Instead of tasking users with deciphering distorted text, Google's new CAPTCHA application programming interface merely asks users to state their humanity or admit they are in fact robots.

Google is calling the new API "No CAPTCHA reCAPTCHA," and calls it the next step in the evolution of the "Completely Automated Public Turing test to tell Computers and Humans Apart." In introducing the reCAPTCHA, the search engine company says the new system lets people pass through web portals "without ever seeing a captcha."

"Using an advanced risk analysis engine, the new reCAPTCHA effectively separates out humans from bots -- and is even more secure," states a Google representative. "No CAPTCHA means no frustration. People get to where they're going faster and everyone stays happy, except bots."

Google says it was compelled to improve its CAPTCHA API after finding out bots could read even the most distorted of text with an accuracy of up to 99.8 percent. That fact, compounded by the frustration the warped riddles invoked in flesh-and-bone entities, caused Google to bake its Advanced Risk Analysis system into the back end of reCAPTCHA.

The risk analysis system accounts for the user's engagement with the CAPTCHA before, during and after the fact. Now, in most cases, users can declare their humanity by simply checking a box labeled "I'm not a robot."

"In cases when the risk analysis engine can't confidently predict whether a user is a human or an abusive agent, it will prompt a CAPTCHA to elicit more cues, increasing the number of security checkpoints to confirm the user is valid," Vinay Shet, reCAPTCHA product manager, stated in a blog post.

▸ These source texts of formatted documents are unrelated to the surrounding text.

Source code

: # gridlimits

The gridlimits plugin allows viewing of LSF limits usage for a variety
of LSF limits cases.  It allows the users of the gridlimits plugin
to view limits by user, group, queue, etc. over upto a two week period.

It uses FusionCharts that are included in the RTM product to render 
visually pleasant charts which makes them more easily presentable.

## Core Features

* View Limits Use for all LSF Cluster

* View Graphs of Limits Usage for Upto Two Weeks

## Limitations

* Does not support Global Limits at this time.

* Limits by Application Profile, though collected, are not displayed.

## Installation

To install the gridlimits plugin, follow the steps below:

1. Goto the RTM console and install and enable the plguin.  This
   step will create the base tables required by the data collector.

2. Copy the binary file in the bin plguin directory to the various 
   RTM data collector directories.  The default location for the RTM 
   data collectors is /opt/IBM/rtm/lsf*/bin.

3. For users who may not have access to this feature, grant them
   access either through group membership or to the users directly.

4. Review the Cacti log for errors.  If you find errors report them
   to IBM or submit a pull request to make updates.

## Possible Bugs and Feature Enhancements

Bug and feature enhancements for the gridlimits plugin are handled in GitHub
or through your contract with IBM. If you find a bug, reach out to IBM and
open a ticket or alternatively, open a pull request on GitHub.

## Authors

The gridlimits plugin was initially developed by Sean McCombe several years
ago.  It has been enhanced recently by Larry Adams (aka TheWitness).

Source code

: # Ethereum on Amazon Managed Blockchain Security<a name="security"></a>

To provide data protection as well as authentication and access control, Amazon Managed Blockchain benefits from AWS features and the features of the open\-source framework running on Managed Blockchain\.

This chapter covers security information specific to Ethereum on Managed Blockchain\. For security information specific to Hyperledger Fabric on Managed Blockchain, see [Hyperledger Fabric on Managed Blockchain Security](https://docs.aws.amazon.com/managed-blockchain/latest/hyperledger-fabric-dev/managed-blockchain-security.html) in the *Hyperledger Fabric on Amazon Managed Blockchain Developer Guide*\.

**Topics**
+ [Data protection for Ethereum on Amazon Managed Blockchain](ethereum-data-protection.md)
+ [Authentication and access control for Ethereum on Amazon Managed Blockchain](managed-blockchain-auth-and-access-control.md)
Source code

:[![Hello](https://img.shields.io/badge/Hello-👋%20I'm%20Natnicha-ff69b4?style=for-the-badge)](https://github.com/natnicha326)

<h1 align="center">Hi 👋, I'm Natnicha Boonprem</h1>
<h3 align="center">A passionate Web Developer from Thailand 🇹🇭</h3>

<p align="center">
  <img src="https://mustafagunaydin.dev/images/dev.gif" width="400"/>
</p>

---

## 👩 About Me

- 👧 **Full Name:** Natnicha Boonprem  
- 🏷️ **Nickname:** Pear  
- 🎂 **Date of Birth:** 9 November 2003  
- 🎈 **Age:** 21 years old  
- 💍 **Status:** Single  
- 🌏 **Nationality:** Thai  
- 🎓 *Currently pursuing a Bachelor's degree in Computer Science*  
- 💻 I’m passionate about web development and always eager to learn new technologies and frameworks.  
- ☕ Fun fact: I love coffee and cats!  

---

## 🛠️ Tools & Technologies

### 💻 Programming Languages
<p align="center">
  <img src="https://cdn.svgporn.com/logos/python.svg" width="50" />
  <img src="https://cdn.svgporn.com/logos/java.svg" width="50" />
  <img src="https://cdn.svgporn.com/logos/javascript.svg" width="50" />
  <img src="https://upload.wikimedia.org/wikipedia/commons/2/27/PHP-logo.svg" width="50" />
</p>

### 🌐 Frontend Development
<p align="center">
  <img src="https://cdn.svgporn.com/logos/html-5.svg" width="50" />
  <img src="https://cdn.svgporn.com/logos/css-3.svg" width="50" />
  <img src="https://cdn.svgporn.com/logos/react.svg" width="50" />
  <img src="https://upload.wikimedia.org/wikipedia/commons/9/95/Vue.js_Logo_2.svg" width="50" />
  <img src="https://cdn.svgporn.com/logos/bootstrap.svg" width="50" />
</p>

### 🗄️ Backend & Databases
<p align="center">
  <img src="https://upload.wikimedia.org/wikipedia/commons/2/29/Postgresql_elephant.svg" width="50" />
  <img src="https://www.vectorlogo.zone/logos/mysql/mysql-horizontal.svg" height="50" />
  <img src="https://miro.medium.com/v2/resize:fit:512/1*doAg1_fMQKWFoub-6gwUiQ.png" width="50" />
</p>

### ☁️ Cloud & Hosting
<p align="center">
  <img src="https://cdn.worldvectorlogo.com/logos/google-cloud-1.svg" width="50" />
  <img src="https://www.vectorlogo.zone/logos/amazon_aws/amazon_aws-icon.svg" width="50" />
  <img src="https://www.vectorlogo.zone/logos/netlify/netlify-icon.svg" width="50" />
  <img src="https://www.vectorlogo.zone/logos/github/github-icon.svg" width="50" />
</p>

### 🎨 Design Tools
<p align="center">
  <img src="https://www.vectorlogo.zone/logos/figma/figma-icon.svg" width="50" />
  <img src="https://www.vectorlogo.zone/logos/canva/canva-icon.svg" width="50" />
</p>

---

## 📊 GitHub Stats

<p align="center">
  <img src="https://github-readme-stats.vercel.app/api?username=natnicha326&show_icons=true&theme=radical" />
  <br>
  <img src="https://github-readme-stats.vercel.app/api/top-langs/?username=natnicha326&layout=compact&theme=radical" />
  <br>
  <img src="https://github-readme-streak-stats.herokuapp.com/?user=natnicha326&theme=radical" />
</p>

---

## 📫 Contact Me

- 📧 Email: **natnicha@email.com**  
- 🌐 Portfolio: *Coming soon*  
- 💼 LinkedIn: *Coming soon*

ReCAPTCHA moves to an image-recognition test if a robot's actions are too humanlike or a person's response is suspiciously botlike. The image test presents users with a picture and tasks him or her with selecting similar imagery from a small collection of photos.

"Humans, we'll continue our work to keep the Internet safe and easy to use. Abusive bots and scripts, it'll only get worse -- sorry we're (still) not sorry," states Shet.

For many users, ads are more of nuisance than CAPTCHAs. While Google is making CAPTCHAs less frustrating, the search engine company is also experimenting with a premium system for shielding users from ads.

Google Contributor offers web users the opportunity to browse a website without encountering ads, though the service will come at a monthly price, likely somewhere between $1 to $3.